PROBLEM TO WORK ON:
Find all lines in the records that include the word "extends", and copy them out.
=== DATASET EXCERPTS ===
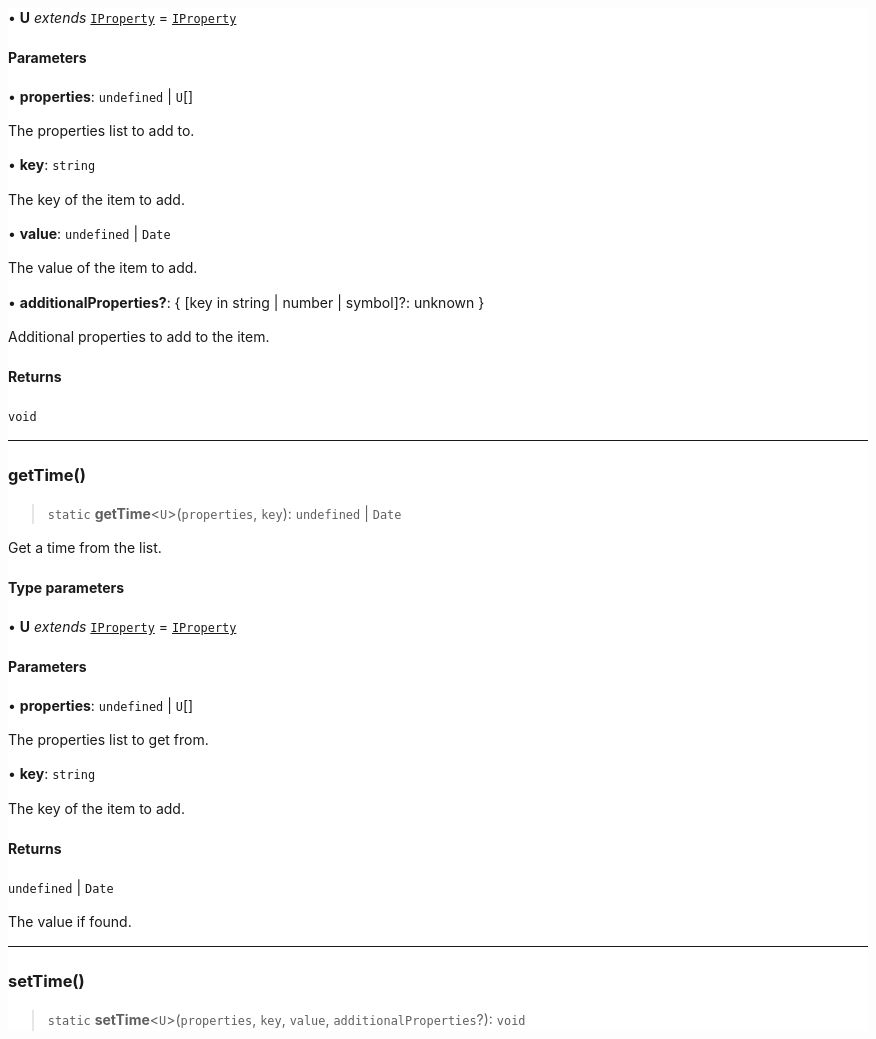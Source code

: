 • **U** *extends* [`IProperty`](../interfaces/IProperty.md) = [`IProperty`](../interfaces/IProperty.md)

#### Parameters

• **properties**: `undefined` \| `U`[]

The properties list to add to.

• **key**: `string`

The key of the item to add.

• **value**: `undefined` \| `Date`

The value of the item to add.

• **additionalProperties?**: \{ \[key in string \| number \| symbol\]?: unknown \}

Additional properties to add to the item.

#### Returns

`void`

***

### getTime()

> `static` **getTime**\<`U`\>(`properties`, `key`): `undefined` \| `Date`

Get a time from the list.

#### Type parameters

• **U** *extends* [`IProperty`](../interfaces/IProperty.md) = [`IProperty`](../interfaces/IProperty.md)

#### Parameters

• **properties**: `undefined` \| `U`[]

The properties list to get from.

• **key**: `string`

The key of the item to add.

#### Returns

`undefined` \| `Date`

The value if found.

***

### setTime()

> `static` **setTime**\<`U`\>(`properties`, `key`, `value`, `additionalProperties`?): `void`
===
TASK RESULT:
: • **U** *extends* [`IProperty`](../interfaces/IProperty.md) = [`IProperty`](../interfaces/IProperty.md)
• **U** *extends* [`IProperty`](../interfaces/IProperty.md) = [`IProperty`](../interfaces/IProperty.md)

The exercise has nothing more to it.